▸ **DIRECTIONS FOR THIS TASK**
Extract each line holding the word "MongoDB" from the entries.

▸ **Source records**
Content starts
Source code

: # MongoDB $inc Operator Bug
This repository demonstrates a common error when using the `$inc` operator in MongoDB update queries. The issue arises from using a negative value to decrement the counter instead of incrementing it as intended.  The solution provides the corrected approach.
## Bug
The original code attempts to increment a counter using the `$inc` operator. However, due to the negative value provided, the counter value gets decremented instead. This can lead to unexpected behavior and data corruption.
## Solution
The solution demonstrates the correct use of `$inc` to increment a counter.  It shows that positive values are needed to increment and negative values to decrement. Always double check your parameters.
Content ends
▸ **WRITTEN SOLUTION**
: # MongoDB $inc Operator Bug
This repository demonstrates a common error when using the `$inc` operator in MongoDB update queries. The issue arises from using a negative value to decrement the counter instead of incrementing it as intended.  The solution provides the corrected approach.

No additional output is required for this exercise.